Key Factors in the Successful Sale of Your Business

The Benchmark 'Key Factors' in the sale of a Business Sale

• Maintaining Confidentiality and Disclosures
• Reaching the Largest ‘Universe’ of Potential Buyers
• Achieving the Highest Selling Price
• Maximizing Your Net Cash at Closing
• Minimizing Taxes
• Minimizing Risks and Liabilities After the Sale

The highest price for your business will be realized if the sale is part of a well-executed exit strategy.

If you suddenly need to sell your business and you are not properly prepared for presentation to a buyer you will be at a severe disadvantage in the market. In order to minimize these disadvantages you should insure that you are teamed with a business broker who has extensive transaction experience.

“Why should I invest time and money to formalize an exit strategy if I have no intention of selling my business in the foreseeable future?"

In our 15 years of experience, many of our clients have been forced to sell by unforeseen personal events in their lives. These can include illness, lack of family interest in the business, divorce, and even external financial crises completely unrelated to the business. And not all of these events are negative: even new business opportunities which can’t be delayed can trigger a sale to raise capital. If you are forced to sell your business suddenly-and without a formal exit strategy it could easily cost you hundreds of thousands or even millions of dollars. This is why an exit strategy prepared now is critically important. As a business owner, you should take measures today to insure a strong position for a sale if the unexpected does occur. A carefully prepared exit strategy is a kind of insurance policy… you purchase insurance in the hope you never need it…but when catastrophe does strike you are exceedingly glad you have it. Without an exit plan you are essentially “uninsured” against potentially huge losses of unrealized business value.

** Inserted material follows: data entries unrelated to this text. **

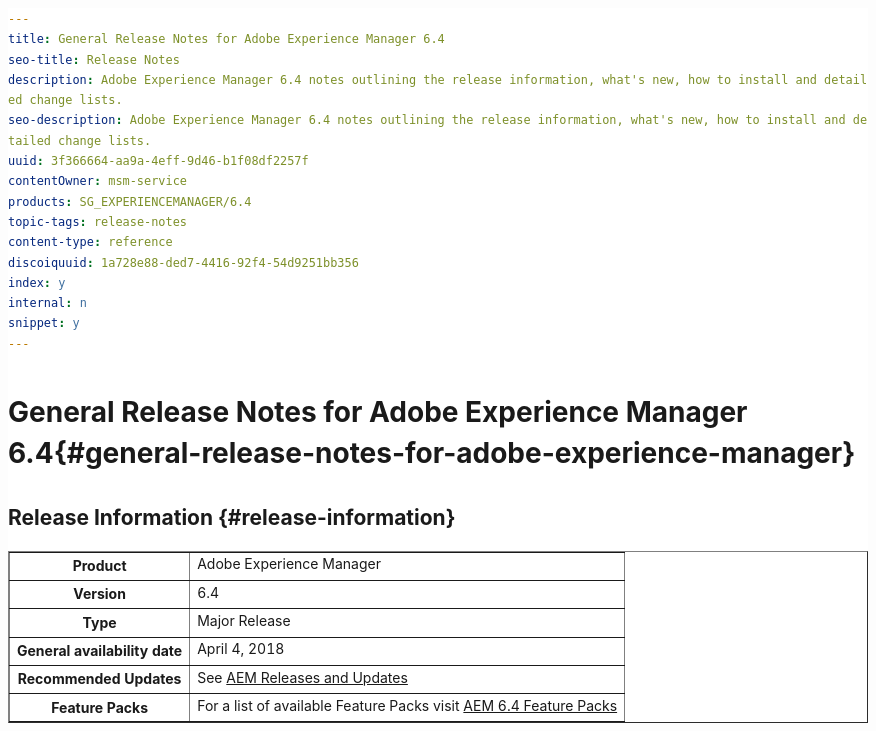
 ```yaml
---
title: General Release Notes for Adobe Experience Manager 6.4
seo-title: Release Notes
description: Adobe Experience Manager 6.4 notes outlining the release information, what's new, how to install and detailed change lists. 
seo-description: Adobe Experience Manager 6.4 notes outlining the release information, what's new, how to install and detailed change lists. 
uuid: 3f366664-aa9a-4eff-9d46-b1f08df2257f
contentOwner: msm-service
products: SG_EXPERIENCEMANAGER/6.4
topic-tags: release-notes
content-type: reference
discoiquuid: 1a728e88-ded7-4416-92f4-54d9251bb356
index: y
internal: n
snippet: y
---
```


# General Release Notes for Adobe Experience Manager 6.4{#general-release-notes-for-adobe-experience-manager}

## Release Information {#release-information}

<table border="1" cellpadding="1" cellspacing="0" width="781"> 
 <tbody>
  <tr>
   <th>Product</th> 
   <td>Adobe Experience Manager<br /> </td> 
  </tr>
  <tr>
   <th>Version</th> 
   <td>6.4</td> 
  </tr>
  <tr>
   <th>Type</th> 
   <td>Major Release</td> 
  </tr>
  <tr>
   <th>General availability date</th> 
   <td>April 4, 2018<br /> </td> 
  </tr>
  <tr>
   <th>Recommended Updates</th> 
   <td>See <a href="https://helpx.adobe.com/experience-manager/aem-releases-updates.html">AEM Releases and Updates</a></td> 
  </tr>
  <tr>
   <th>Feature Packs</th> 
   <td>For a list of available Feature Packs visit <a href="release-notes/feature-packs-release-notes.md">AEM 6.4 Feature Packs</a></td> 
  </tr>
 </tbody>
</table>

"What should I do to make sure I am ready for the sale of my business?"

See below a list (your specific business might require different/additional items so feel free to contact us and we can discuss your specific needs):

  • Financial Statements. Your financial statements (for at least 3 years) must be accurate and up-to-date. Make sure that appropriate GAAP accounting practices are used every year and that all assets and liabilities listed on the balance sheet are in fact owned by the business, and that all genuine business assets and liabilities are accurately included. Sell all unused, inoperable or obsolete equipment. If you have no use for the equipment the buyer won't either. Donate it, sell it or scrap it---just get rid of it.

  • Liquidate obsolete inventory. Some business owners think that keeping old, non-moving inventory doesn’t really cost anything, and maybe one day you’ll get a call from an old customer needing that exact legacy item. It may not cost money store on the shelf but if you think there is a buyer somewhere who will pay for it you’re likely mistaken. Get an accurate appraisal of your inventory, then liquidate the obsolete and slow moving (or not moving at all) items. This could take time so begin now.

  • Make sure your employment practices are documented and properly applied. Is overtime being paid correctly? Are your employees and 1099 independent contractors being classified properly? Have your employees been screened properly for their jobs (i.e. if you own a daycare/nursery have you performed a background and drug test?). This is extremely important if your hope is to one day sell your business to a publicly-traded company. There are also your own liability issues to be considered.

  • Make sure your expenses are all legitimate business expenses.

  • Clean up any old partnership or ownership issues.

  • Make sure all tax payments are all up-to-date. Sales tax, FICA, etc.

  • Have a business valuation or business appraisal done on the business so you can determine if the value of the business is adequate to provide the cash needed to secure your future.

  • Re-examine your corporate structure and determine what tax issues will need to be addressed to maximize your after-tax cash proceeds. Are you a ‘C’ Corp? If so, speak to your accountant to see if changing to an ‘S’ Corp would benefit you.

The above items are just a few of the things a business owner should be doing in order to get the full business value in the event of a sale.

How do these things increase the value of your business? Because they reduce the risk to the buyer of the business….lower risk for the buyer = a higher price for seller.